### TRY IT
Lines below that hold the word "ValueError" must be copied in full.

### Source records
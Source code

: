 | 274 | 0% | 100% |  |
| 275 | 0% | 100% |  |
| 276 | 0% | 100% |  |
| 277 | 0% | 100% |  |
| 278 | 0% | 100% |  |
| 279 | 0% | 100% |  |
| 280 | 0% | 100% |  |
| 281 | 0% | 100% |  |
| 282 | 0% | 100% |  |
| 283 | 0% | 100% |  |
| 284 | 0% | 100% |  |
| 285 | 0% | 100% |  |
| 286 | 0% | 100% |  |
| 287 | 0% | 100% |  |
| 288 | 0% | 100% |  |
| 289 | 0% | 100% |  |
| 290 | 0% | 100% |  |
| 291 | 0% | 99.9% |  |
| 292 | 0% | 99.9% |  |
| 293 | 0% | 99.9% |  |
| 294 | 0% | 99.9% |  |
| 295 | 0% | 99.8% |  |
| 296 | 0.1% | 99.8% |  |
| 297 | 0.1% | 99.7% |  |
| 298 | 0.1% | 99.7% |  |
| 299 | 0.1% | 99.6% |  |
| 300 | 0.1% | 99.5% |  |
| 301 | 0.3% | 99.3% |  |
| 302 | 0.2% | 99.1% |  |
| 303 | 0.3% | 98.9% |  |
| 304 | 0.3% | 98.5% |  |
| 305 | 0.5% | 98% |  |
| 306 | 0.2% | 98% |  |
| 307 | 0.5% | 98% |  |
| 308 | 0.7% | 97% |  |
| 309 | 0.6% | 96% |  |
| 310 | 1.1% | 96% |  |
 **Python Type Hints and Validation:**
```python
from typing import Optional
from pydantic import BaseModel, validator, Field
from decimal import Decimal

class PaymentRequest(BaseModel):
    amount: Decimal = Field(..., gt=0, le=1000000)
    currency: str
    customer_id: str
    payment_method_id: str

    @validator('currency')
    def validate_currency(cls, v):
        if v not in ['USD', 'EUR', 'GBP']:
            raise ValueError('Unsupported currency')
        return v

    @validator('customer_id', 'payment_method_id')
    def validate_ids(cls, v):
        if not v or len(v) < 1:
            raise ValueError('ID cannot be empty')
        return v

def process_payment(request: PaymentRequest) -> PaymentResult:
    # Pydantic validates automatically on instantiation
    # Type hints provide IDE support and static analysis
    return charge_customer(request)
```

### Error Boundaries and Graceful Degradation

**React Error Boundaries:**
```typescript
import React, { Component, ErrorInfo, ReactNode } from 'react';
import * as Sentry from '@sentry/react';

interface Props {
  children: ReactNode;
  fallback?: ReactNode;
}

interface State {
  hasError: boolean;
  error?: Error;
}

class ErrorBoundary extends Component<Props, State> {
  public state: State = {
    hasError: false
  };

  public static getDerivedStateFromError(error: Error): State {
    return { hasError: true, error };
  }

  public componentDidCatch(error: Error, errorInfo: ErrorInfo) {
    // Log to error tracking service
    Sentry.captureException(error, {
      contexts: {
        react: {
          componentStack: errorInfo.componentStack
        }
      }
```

### TASK ANSWER
            raise ValueError('Unsupported currency')
            raise ValueError('ID cannot be empty')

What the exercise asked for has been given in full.